Task brief ->
Your response needs to be the data below, retyped exactly.

START Provided records

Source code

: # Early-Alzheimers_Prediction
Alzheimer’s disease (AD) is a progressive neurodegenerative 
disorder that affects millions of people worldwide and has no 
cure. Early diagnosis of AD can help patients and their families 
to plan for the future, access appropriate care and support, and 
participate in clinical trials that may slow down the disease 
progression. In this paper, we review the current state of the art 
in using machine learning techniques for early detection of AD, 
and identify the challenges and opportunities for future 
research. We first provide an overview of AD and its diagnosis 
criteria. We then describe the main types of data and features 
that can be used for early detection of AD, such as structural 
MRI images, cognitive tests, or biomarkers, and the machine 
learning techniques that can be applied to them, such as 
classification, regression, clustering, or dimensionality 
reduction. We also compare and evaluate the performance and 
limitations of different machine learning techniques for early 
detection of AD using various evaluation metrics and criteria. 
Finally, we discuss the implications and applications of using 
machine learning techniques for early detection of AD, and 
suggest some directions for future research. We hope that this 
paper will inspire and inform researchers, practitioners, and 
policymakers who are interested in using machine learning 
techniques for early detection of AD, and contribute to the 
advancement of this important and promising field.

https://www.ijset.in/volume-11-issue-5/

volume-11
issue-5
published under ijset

END Provided records

Task response ->
Source code

: # Early-Alzheimers_Prediction
Alzheimer’s disease (AD) is a progressive neurodegenerative 
disorder that affects millions of people worldwide and has no 
cure. Early diagnosis of AD can help patients and their families 
to plan for the future, access appropriate care and support, and 
participate in clinical trials that may slow down the disease 
progression. In this paper, we review the current state of the art 
in using machine learning techniques for early detection of AD, 
and identify the challenges and opportunities for future 
research. We first provide an overview of AD and its diagnosis 
criteria. We then describe the main types of data and features 
that can be used for early detection of AD, such as structural 
MRI images, cognitive tests, or biomarkers, and the machine 
learning techniques that can be applied to them, such as 
classification, regression, clustering, or dimensionality 
reduction. We also compare and evaluate the performance and 
limitations of different machine learning techniques for early 
detection of AD using various evaluation metrics and criteria. 
Finally, we discuss the implications and applications of using 
machine learning techniques for early detection of AD, and 
suggest some directions for future research. We hope that this 
paper will inspire and inform researchers, practitioners, and 
policymakers who are interested in using machine learning 
techniques for early detection of AD, and contribute to the 
advancement of this important and promising field.

https://www.ijset.in/volume-11-issue-5/

volume-11
issue-5
published under ijset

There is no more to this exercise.